Directions:
Restate word for word the lines of the records below, starting at the line that contains "тариата. Ибо такая" and ending at the line that contains "По вопросу о", with both of those lines included and nothing else.

Supplied data:
##########
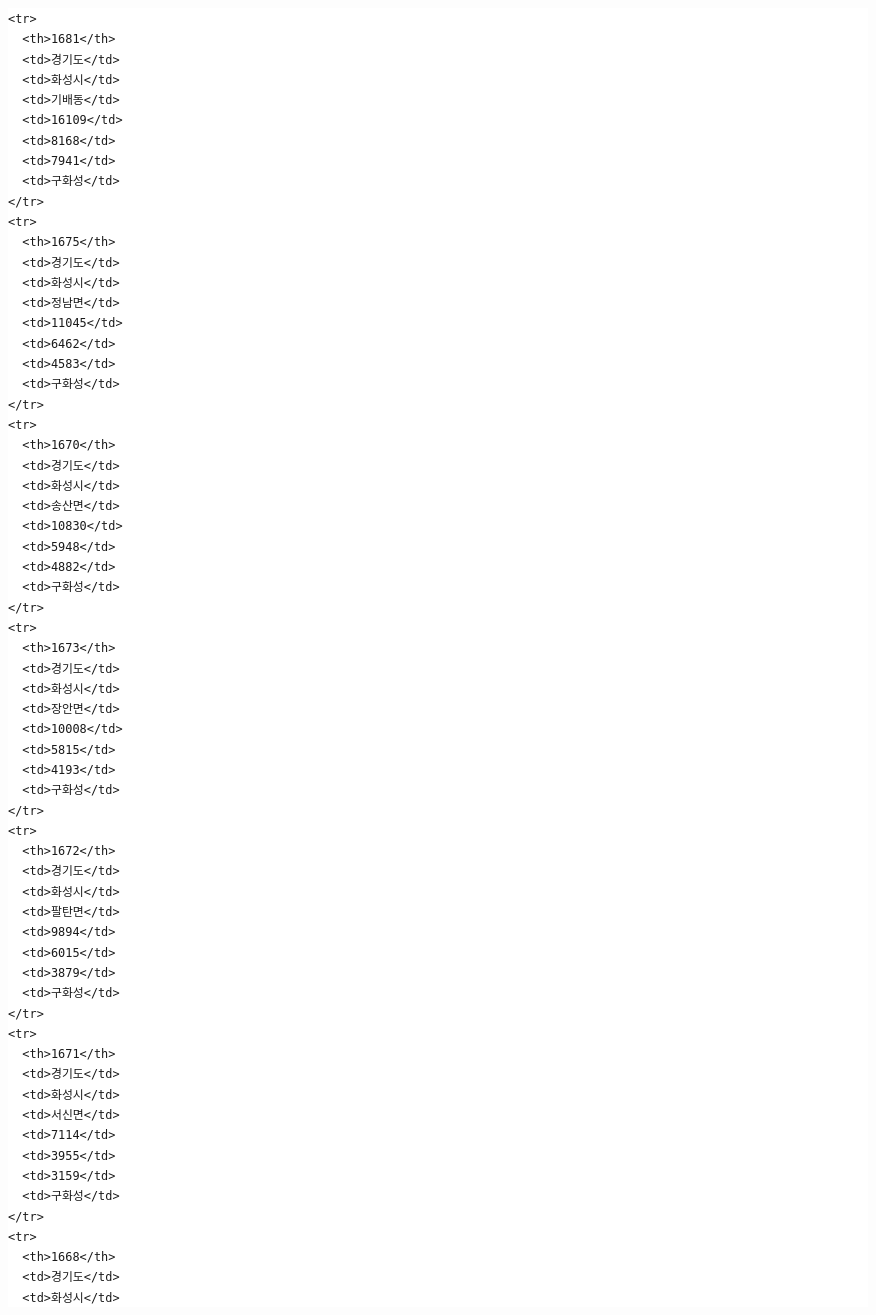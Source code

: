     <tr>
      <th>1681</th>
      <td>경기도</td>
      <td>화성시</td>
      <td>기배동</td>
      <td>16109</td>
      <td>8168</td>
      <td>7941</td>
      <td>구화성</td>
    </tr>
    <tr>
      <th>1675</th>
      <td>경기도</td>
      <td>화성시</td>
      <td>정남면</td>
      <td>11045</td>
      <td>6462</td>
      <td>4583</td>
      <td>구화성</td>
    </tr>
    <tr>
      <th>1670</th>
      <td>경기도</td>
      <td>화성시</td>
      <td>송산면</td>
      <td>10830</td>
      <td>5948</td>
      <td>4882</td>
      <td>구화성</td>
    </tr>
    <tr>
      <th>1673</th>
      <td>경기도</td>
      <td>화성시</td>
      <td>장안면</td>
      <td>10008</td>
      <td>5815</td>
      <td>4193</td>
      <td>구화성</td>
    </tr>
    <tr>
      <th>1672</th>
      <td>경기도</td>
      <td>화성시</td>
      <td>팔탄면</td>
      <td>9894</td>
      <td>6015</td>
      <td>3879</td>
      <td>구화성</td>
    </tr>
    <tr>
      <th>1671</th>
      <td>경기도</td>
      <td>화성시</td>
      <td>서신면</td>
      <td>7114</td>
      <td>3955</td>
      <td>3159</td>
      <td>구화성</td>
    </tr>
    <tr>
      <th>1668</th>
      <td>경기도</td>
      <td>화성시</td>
##########
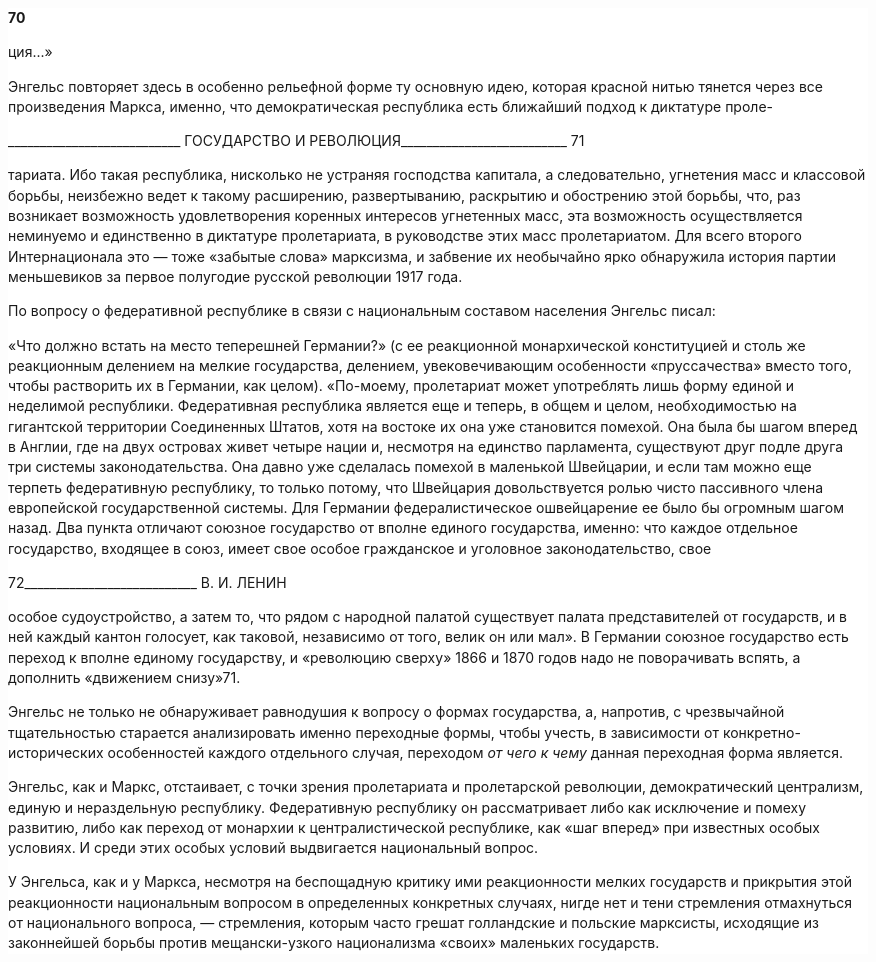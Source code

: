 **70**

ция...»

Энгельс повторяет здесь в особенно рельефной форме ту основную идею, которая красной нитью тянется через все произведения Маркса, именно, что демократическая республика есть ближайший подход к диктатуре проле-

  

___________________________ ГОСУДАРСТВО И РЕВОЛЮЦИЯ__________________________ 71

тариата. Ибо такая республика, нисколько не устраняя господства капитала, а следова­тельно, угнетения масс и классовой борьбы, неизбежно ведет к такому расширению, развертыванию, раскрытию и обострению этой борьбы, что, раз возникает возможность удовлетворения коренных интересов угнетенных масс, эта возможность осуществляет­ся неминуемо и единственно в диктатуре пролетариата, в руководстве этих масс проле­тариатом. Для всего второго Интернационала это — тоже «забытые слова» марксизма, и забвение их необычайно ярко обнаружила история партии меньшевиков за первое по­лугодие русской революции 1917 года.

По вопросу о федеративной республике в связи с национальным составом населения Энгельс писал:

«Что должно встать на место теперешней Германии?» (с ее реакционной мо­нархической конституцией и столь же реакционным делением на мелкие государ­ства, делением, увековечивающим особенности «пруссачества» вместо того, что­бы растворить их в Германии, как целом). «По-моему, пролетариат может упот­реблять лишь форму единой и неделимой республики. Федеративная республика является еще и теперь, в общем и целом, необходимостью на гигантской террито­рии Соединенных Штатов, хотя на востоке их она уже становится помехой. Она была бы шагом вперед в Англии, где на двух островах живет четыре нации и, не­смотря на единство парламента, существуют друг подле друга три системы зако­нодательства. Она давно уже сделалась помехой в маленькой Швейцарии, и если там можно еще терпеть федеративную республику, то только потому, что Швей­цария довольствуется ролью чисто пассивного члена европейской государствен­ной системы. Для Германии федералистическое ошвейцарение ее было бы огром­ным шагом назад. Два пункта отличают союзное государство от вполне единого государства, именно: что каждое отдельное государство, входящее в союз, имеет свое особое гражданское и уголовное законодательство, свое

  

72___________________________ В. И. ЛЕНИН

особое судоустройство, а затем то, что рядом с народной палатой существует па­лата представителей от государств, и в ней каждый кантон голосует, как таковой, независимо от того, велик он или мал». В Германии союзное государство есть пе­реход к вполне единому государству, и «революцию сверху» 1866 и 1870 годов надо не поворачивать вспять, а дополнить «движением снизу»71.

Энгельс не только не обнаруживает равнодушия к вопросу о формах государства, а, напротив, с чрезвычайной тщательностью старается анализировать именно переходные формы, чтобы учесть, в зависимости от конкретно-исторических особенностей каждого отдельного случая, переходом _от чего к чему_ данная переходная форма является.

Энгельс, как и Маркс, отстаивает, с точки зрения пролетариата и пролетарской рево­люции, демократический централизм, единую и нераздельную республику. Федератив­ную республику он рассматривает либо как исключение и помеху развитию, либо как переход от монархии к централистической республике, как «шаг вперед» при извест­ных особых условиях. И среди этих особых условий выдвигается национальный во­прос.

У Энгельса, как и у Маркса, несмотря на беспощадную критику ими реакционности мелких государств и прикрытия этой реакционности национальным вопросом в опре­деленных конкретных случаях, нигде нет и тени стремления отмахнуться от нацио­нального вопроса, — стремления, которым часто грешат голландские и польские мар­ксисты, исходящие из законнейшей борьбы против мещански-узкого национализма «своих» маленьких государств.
##########
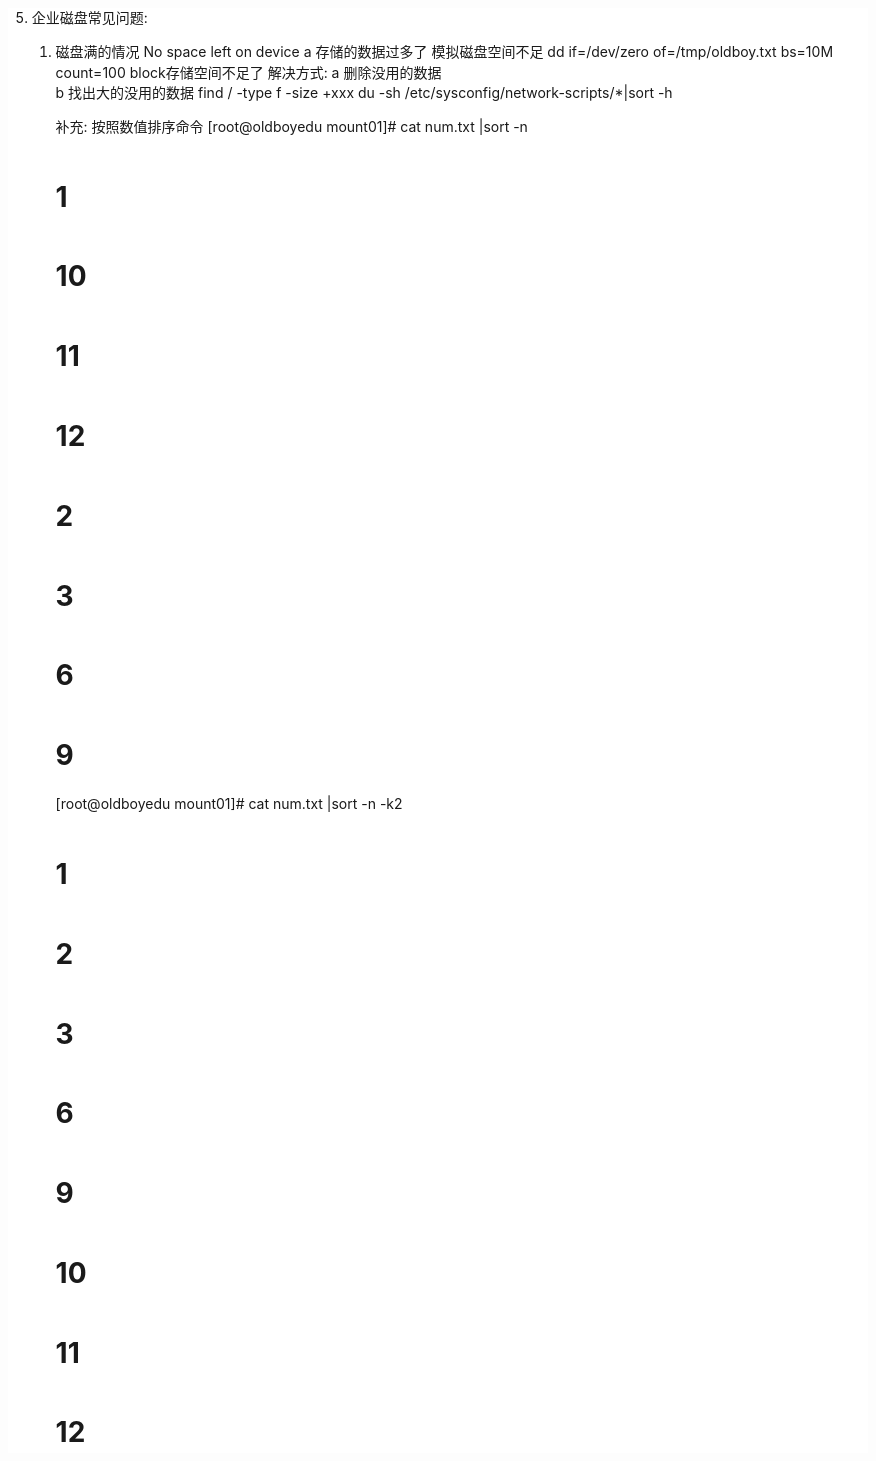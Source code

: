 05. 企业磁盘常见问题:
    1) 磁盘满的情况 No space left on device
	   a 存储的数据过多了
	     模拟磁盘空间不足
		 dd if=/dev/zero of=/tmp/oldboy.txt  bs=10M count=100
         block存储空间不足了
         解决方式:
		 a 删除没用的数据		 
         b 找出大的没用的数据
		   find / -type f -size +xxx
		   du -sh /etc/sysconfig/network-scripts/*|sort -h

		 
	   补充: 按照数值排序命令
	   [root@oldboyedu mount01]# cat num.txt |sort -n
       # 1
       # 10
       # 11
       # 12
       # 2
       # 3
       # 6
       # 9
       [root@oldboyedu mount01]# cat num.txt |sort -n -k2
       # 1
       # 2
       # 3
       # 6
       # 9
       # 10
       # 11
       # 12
##########
Completed task:
тариата. Ибо такая республика, нисколько не устраняя господства капитала, а следова­тельно, угнетения масс и классовой борьбы, неизбежно ведет к такому расширению, развертыванию, раскрытию и обострению этой борьбы, что, раз возникает возможность удовлетворения коренных интересов угнетенных масс, эта возможность осуществляет­ся неминуемо и единственно в диктатуре пролетариата, в руководстве этих масс проле­тариатом. Для всего второго Интернационала это — тоже «забытые слова» марксизма, и забвение их необычайно ярко обнаружила история партии меньшевиков за первое по­лугодие русской революции 1917 года.

По вопросу о федеративной республике в связи с национальным составом населения Энгельс писал:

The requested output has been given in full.